Sogni di glorie (del cinema). I vestiti delle star a Palazzo Braschi
Sono esposti a Roma, tra le sale di Palazzo Braschi, a ricreare atmosfere da fiaba. I costumi che hanno vestito le glorie internazionali del cinema, dagli Anni Sessanta a oggi, si presentano nudi, nella loro forma migliore. Un tour nella memoria, con piccoli grandi capolavori, disegnati, tagliati e cuciti da costumisti eccellenti. Tutti italiani.
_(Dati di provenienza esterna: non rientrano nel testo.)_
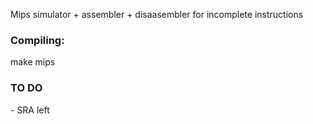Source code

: Mips simulator + assembler + disaasembler for incomplete instructions

<h3>Compiling:</h3>
	make mips

<h3> TO DO </h3>
	- SRA left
Un titolo semplice, come avrebbe potuto pensarlo un bambino entusiasta, per un allestimento che entusiasma. Nel segno della semplicità. Il nocciolo è presto detto. Vestiti. Centotre per l’esattezza, che fanno comunella in diverse stanze di Palazzo Braschi, segnandone l’atmosfera; ogni sala una scena corale o intima riscrive un film uguale eppure diverso da quello a cui i costumi appartengono.
I vestiti dei sogni porta al museo processioni di ancelle rinascimentali, Il Gattopardo e i balli decadenti di nobili riarsi dal sole, l’epicità dell’Edipo re e il mito che raggela il sangue, tutto in completa assenza di corpi umani: solo abiti, risolti in se stessi. “Mangia a gusto tuo, vesti a gusto degli altri”, recita il proverbio. E quando gli altri sono Piero Gherardi, Danilo Donati, Piero Tosi, Milena Canonero – solo alcuni tra i maestri del costume italiano in mostra – non si stenta a sposare l’adagio; i nomi sono altisonanti e trasversali nel tempo, come è negli intenti espressi del curatore, Gian Luca Farinelli.
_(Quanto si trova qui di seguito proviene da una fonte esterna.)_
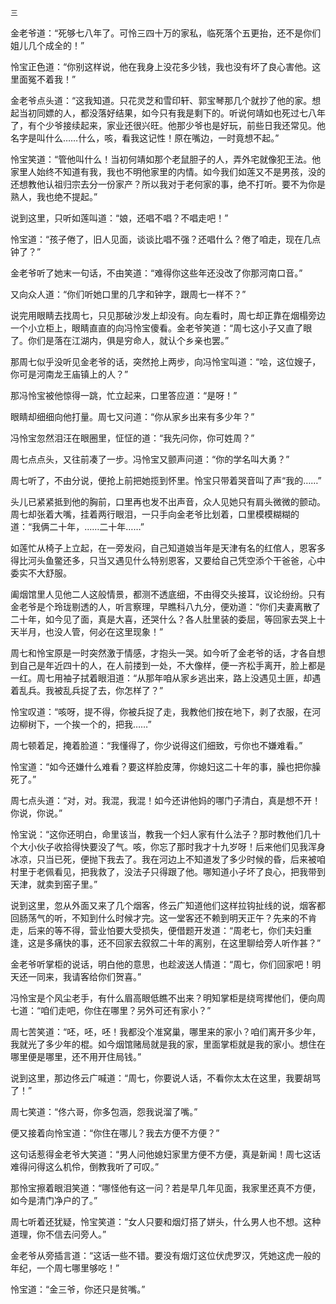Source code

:     三 

   金老爷道：“死够七八年了。可怜三四十万的家私，临死落个五更抬，还不是你们姐儿几个成全的！”

   怜宝正色道：“你别这样说，他在我身上没花多少钱，我也没有坏了良心害他。这里面冤不着我！”

   金老爷点头道：“这我知道。只花灵芝和雪印轩、郭宝琴那几个就抄了他的家。想起当初同嫖的人，都没落好结果，如今只有我是剩下的。听说何靖如也死过七八年了，有个少爷接续起来，家业还很兴旺。他那少爷也是好玩，前些日我还常见。他名字是叫什么……什么，咳，看我这记性！原在嘴边，一时竟想不起。”

   怜宝笑道：“管他叫什么！当初何靖如那个老鼠胆子的人，弄外宅就像犯王法。他家里人始终不知道有我，我也不明他家里的内情。如今我们如莲又不是男孩，没的还想教他认祖归宗去分一份家产？所以我对于老何家的事，绝不打听。要不为你是熟人，我也绝不提起。”

   说到这里，只听如莲叫道：“娘，还唱不唱？不唱走吧！”

   怜宝道：“孩子倦了，旧人见面，谈谈比唱不强？还唱什么？倦了咱走，现在几点钟了？”

   金老爷听了她末一句话，不由笑道：“难得你这些年还没改了你那河南口音。”

   又向众人道：“你们听她口里的几字和钟字，跟周七一样不？”

   说完用眼睛去找周七，只见那破沙发上却没有。向左看时，周七却正靠在烟榻旁边一个小立柜上，眼睛直直的向冯怜宝傻看。金老爷笑道：“周七这小子又直了眼了。你们是落在江湖内，俱是穷命人，就认个乡亲也罢。”

   那周七似乎没听见金老爷的话，突然抢上两步，向冯怜宝叫道：“哙，这位嫂子，你可是河南龙王庙镇上的人？”

   那冯怜宝被他惊得一跳，忙立起来，口里答应道：“是呀！”

   眼睛却细细向他打量。周七又问道：“你从家乡出来有多少年？”

   冯怜宝忽然泪汪在眼圈里，怔怔的道：“我先问你，你可姓周？”

   周七点点头，又往前凑了一步。冯怜宝又颤声问道：“你的学名叫大勇？”

   周七听了，不由分说，便抢上前把她揽到怀里。怜宝只带着哭音叫了声“我的……”

   头儿已紧紧抵到他的胸前，口里再也发不出声音，众人见她只有肩头微微的颤动。周七却张着大嘴，挂着两行眼泪，一只手向金老爷比划着，口里模模糊糊的道：“我俩二十年，……二十年……”

   如莲忙从椅子上立起，在一旁发闷，自己知道娘当年是天津有名的红倌人，恩客多得比河头鱼鳖还多，只当又遇见什么特别恩客，又要给自己凭空添个干爸爸，心中委实不大舒服。

   阖烟馆里人见他二人这般情景，都测不透底细，不由得交头接耳，议论纷纷。只有金老爷是个玲珑剔透的人，听言察理，早瞧科八九分，便劝道：“你们夫妻离散了二十年，如今见了面，真是大喜，还哭什么？各人肚里装的委屈，等回家去哭上十天半月，也没人管，何必在这里现象！”

   周七和怜宝原是一时突然激于情感，才抱头一哭。如今听了金老爷的话，才各自想到自己是年近四十的人，在人前搂到一处，不大像样，便一齐松手离开，脸上都是一红。周七用袖子拭着眼泪道：“从那年咱从家乡逃出来，路上没遇见土匪，却遇着乱兵。我被乱兵捉了去，你怎样了？”

   怜宝叹道：“咳呀，提不得，你被兵捉了走，我教他们按在地下，剥了衣服，在河边柳树下，一个挨一个的，把我……”

   周七顿着足，掩着脸道：“我懂得了，你少说得这们细致，亏你也不嫌难看。”

   怜宝道：“如今还嫌什么难看？要这样脸皮薄，你媳妇这二十年的事，臊也把你臊死了。”

   周七点头道：“对，对。我混，我混！如今还讲他妈的哪门子清白，真是想不开！你说，你说。”

   怜宝说：“这你还明白，命里该当，教我一个妇人家有什么法子？那时教他们几十个大小伙子收拾得快要没了气。咳，你忘了那时我才十九岁呀！后来他们见我浑身冰凉，只当已死，便抛下我去了。我在河边上不知道发了多少时候的昏，后来被咱村里于老佩看见，把我救了，没法子只得跟了他。哪知道小子坏了良心，把我带到天津，就卖到窑子里。”

   说到这里，忽从外面又来了几个烟客，佟云广知道他们这样拉钩扯线的说，烟客都回肠荡气的听，不知到什么时候才完。这一堂客还不赖到明天正午？先来的不肯走，后来的等不得，营业怕要大受损失，便借题开发道：“周老七，你们夫妇重逢，这是多痛快的事，还不回家去叙叙二十年的离别，在这里聊给旁人听作甚？”

   金老爷听掌柜的说话，明白他的意思，也趁波送人情道：“周七，你们回家吧！明天还一同来，我请客给你们贺喜。”

   冯怜宝是个风尘老手，有什么眉高眼低瞧不出来？明知掌柜是绕弯撵他们，便向周七道：“咱们走吧，你住在哪里？另外可还有家小？”

   周七苦笑道：“呸，呸，呸！我都没个准窝巢，哪里来的家小？咱们离开多少年，我就光了多少年的棍。如今烟馆赌局就是我的家，里面掌柜就是我的家小。想住在哪里便是哪里，还不用开住局钱。”

   说到这里，那边佟云广喊道：“周七，你要说人话，不看你太太在这里，我要胡骂了！”

   周七笑道：“佟六哥，你多包涵，怨我说溜了嘴。”

   便又接着向怜宝道：“你住在哪儿？我去方便不方便？”

   这句话惹得金老爷大笑道：“男人问他媳妇家里方便不方便，真是新闻！周七这话难得问得这么机伶，倒教我听了可叹。”

   那怜宝擦着眼泪笑道：“哪怪他有这一问？若是早几年见面，我家里还真不方便，如今是清门净户的了。”

   周七听着还犹疑，怜宝笑道：“女人只要和烟灯搭了姘头，什么男人也不想。这种道理，你不信去问旁人。”

   金老爷从旁插言道：“这话一些不错。要没有烟灯这位伏虎罗汉，凭她这虎一般的年纪，一个周七哪里够吃！”

   怜宝道：“金三爷，你还只是贫嘴。”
A introdurre i visitatori sono la giacca di Jep Gambardella, in compagnia del magnifico mantello cangiante che prepara a una vera Grande Bellezza: l’ultimo Oscar italiano in apertura, a contrasto con il primo Oscar a un costumista italiano, Piero Gherardi, protagonista della locandina con l’abito che fasciava Sandra Milo sull’altalena in Giulietta degli spiriti.
E poi parati cardinalizi da Le piacevoli notti insieme ad Habemus Papam di Moretti, i cui abiti si intervallano ai mezzi busti marmorei di papi e cardinali storici; il giovane favoloso Leopardi che medita in solitaria; quella che era la regina della Luna per il Barone di Munchausen aperta a un dialogo surreale con le dame di Marie Antoinette; fino alla Gradisca di Amarcord e a C’era una volta in America.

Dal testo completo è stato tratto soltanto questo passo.